ソファーに体育座りをするのが癖だ。
無理をして八畳の1Kの部屋に置いた小さなソファーと違って、膝を抱えて座っても、ゆとりがある。
匡輔の寝息しか聞こえない室内は、穏やかな空間だ。
何もすることがなくて、ひたすらソファーの上で体勢を変えると、寝だめの欲が勝ってしまっていた。
「お前本当よく寝るのな。子供かよ」
くくっと肩を揺らしながら浮かべる匡輔の笑い声で、目が覚めた。
社内で見る姿とは全く違い、思わず凝視してしまう。
さらなる笑みが爆笑に代わり、匡輔は声をあげて笑っている。ぽかんと口をあけた柚衣子は、置いてきぼりになった気分だ。

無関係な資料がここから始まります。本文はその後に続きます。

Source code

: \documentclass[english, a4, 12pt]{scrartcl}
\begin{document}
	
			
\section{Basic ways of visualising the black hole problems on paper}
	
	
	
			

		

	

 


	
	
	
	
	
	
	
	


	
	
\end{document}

急いで乱れた髪の毛を手ぐしで梳くと、頬に匡輔の手が触れる。
レザーのソファーに乗せた頬にくっきりとついた痕をなぞるように触れていた。
感じたことのない空気に、どう反応すればいいのかもわからずに、身体を強張らせた。
つき合っているわけでもないのに、一線を越えた後でも、匡輔のように自然に振る舞うのが礼儀なのだろうか。

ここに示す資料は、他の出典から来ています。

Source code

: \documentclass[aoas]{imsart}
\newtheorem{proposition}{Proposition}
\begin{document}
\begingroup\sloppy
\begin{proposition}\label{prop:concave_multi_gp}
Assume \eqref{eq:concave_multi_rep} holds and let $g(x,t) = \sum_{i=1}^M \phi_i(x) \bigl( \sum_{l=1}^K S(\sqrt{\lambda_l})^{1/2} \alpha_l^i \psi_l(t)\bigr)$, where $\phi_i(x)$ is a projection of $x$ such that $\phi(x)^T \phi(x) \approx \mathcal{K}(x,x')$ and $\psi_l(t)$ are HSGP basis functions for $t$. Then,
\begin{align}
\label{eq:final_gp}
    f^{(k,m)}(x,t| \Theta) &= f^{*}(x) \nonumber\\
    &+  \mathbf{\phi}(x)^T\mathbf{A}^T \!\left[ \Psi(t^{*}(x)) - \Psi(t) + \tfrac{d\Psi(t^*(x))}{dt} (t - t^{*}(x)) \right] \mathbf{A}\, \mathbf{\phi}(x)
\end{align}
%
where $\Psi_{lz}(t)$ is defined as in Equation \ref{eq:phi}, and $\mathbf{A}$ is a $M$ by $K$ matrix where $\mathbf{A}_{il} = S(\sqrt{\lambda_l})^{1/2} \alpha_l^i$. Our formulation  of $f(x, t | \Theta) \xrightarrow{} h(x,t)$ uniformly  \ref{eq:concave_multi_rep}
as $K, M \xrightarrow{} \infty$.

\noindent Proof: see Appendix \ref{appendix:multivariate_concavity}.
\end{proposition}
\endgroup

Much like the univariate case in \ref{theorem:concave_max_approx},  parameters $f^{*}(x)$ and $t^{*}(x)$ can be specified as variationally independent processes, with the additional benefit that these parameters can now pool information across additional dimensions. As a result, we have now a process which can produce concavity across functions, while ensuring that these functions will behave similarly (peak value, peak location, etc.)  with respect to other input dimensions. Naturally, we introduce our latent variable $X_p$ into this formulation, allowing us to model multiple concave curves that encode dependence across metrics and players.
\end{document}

笑みを浮かべる匡輔に倣って、柚衣子も笑みを浮かべると、匡輔は目を細めている。
ぎこちなさに笑っているのかもしれない。
「悪かった。……初めてなら、こんなやっすいホテルにするの、やめりゃよかったな」
「逆にすみません」、と言いたいくらいの柚衣子だったが、何を言ったらいいのかも皆目見当がつかず、スカートをきゅっと握りしめた。
「……できれば忘れてください……」
俯いた菜子の涙声には、匡輔はただただ微笑んでいた。